Direct Selection of Conserved cDNAs from the DiGeorge Critical Region: Isolation of a Novel CDC45-Like Gene

Judith M McKie 1,1, Roy B Wadey 1,1, Helen F Sutherland 1, Catherine L Taylor 1, Peter J Scambler 1,2
PMCID: PMC310757  PMID: 9724329

Abstract

We have used a modified direct selection technique to detect transcripts that are both evolutionary conserved and developmentally expressed. The enrichment for homologous mouse cDNAs by use of human genomic DNA as template is shown to be an efficient and rapid approach for generating transcript maps. Deletions of human 22q11 are associated with several clinical syndromes, with overlapping phenotypes, for example, velocardiofacial syndrome (VCFS) and DiGeorge syndrome (DGS). A large number of transcriptional units exist within the defined critical region, many of which have been identified previously by direct selection. However, no single obvious candidate gene for the VCFS/DGS phenotype has yet been found. Our technique has been applied to the DiGeorge critical region and has resulted in the isolation of a novel candidate gene, Cdc45l2, similar to yeast Cdc45p.

[The sequence data described in this paper have been submitted to the EMBL data library under accession nos. AJ0223728 and AF0223729.]

Deletions of chromosome 22q11 are among the most common structural chromosome abnormalities in man, with an estimated incidence of 1 in 4000–5000 newborns (Scambler 1993).

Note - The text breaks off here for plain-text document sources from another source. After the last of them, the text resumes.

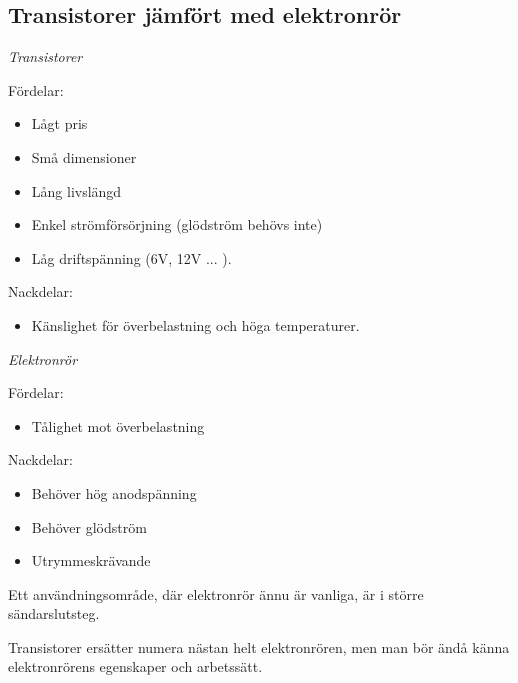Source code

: \subsection{Transistorer jämfört med elektronrör}

\emph{Transistorer}

Fördelar:
\begin{itemize}
\item Lågt pris
\item Små dimensioner
\item Lång livslängd
\item Enkel strömförsörjning (glödström behövs inte)
\item Låg driftspänning (6V, 12V ... ).
\end{itemize}

Nackdelar:
\begin{itemize}
\item Känslighet för överbelastning och höga temperaturer.
\end{itemize}

\emph{Elektronrör}

Fördelar:
\begin{itemize}
\item Tålighet mot överbelastning
\end{itemize}

Nackdelar:
\begin{itemize}
\item Behöver hög anodspänning
\item Behöver glödström
\item Utrymmeskrävande
\end{itemize}

Ett användningsområde, där elektronrör ännu är vanliga, är i större
sändarslutsteg.

Transistorer ersätter numera nästan helt elektronrören, men man bör ändå känna
elektronrörens egenskaper och arbetssätt.
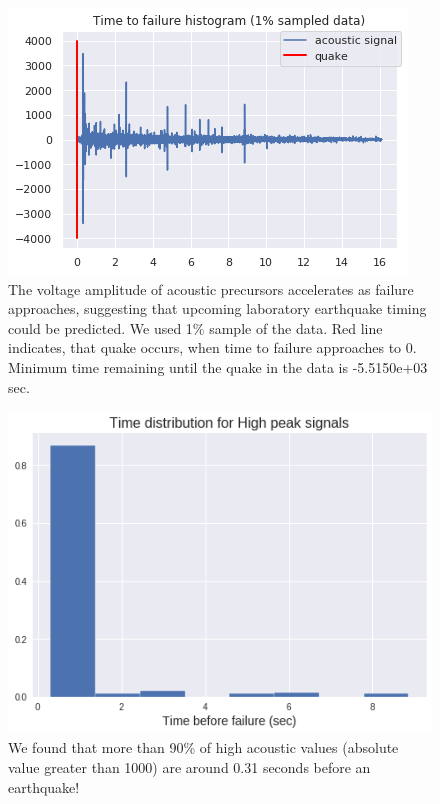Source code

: \documentclass[]{llncs} %
\begin{document}
\begin{figure}
	\centering
	\includegraphics[width=.9\linewidth]{timeToFailureHistogram}
	\caption{The voltage amplitude of acoustic precursors accelerates as failure approaches, suggesting that upcoming laboratory earthquake timing could be predicted. We used 1\% sample of the data. Red line indicates, that quake occurs, when time to failure approaches to 0. Minimum time remaining until the quake in the data is  -5.5150e+03 sec.}
	\label{fig:timeToFailureHistogram}
\end{figure}
\begin{figure}
	\centering
	\includegraphics[width=.9\linewidth]{timeDistribution}
	\caption{We found that more than 90\% of high acoustic values (absolute value greater than 1000) are around 0.31 seconds before an earthquake!}
	\label{fig:timeDistribution}
\end{figure}
\end{document}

The phenotypic spectrum associated with these deletions is broad and includes DiGeorge syndrome (DGS) and velocardiofacial syndromes (VCFS) (de la Chapelle et al. 1981; Scambler et al. 1992; Budarf and Emanuel 1997). Individual deletions are usually large, encompassing a commonly deleted region of 2–3 Mb (Lindsay et al. 1995; Carlson et al. 1997). Mapping of balanced and unbalanced translocation breakpoints has identified the proximal part of the deletion as the DiGeorge critical region (DGCR) (Augusseau et al. 1986; Li et al. 1994; Budarf et al. 1995; Demczuk et al. 1995; Levy et al. 1995).

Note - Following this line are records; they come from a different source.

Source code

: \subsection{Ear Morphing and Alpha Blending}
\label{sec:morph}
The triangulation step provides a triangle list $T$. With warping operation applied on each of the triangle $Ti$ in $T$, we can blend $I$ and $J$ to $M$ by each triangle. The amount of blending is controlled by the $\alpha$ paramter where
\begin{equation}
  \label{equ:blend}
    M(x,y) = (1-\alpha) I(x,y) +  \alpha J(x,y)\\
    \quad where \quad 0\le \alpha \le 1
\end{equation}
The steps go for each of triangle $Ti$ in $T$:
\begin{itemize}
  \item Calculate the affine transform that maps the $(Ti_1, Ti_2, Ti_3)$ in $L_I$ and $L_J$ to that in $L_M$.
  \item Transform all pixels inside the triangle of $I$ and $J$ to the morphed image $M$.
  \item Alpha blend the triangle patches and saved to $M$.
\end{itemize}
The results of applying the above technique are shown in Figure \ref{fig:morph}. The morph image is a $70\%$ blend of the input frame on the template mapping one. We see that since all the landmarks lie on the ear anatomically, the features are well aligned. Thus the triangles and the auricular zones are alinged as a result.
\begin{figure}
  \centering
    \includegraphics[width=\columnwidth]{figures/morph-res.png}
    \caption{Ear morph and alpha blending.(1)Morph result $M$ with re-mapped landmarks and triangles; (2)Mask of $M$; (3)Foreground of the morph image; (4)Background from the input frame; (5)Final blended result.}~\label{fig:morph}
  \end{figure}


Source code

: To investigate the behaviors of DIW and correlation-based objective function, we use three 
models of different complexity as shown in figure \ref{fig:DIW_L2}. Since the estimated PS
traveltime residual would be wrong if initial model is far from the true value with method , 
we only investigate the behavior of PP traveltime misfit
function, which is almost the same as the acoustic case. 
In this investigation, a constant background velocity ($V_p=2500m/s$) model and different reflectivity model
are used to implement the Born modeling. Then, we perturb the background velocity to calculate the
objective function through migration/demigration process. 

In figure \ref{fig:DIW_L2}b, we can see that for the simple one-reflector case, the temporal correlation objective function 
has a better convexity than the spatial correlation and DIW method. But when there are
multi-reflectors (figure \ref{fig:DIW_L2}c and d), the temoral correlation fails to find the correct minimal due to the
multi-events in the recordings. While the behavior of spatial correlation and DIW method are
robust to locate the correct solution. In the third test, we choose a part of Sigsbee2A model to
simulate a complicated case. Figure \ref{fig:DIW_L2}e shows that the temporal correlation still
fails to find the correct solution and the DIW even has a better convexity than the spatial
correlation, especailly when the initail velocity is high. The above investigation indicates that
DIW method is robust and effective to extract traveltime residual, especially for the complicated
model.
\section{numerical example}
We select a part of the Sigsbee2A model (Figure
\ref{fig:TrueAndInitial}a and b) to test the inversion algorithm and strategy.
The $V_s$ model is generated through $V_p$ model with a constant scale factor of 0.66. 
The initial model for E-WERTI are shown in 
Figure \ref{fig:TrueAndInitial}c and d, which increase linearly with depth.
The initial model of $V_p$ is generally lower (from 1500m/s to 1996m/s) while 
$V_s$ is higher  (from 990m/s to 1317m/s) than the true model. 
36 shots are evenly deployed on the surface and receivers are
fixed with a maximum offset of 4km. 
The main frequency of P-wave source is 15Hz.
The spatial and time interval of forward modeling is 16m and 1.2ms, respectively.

We and others have established genomic contigs spanning the DGCR (Gong et al. 1996; Carlson et al. 1997) and a number of transcripts have been identified from this region (Budarf and Emanuel 1997). To date, none of the transcripts mapped to the DGCR have been shown to be mutated in nondeleted VCFS/DGS patients and it remains unclear whether the phenotype is the result of haploinsufficiency of one or multiple genes. It is therefore important to identify all transcripts from this region that may have a developmental role, and to this end, we have modified the direct selection technique to detect additional transcripts that are evolutionary conserved and developmentally expressed. Direct selection of conserved genomic DNA sequences has been described previously (Sedlacek et al. 1993), but this is the first report of conserved cDNA selection. Using this technique we were able to identify a novel gene that is similar to the yeast cell division control protein, Cdc45p (Hopwood and Dalton 1996). The human homolog of this gene maps to the distal part of the DGCR.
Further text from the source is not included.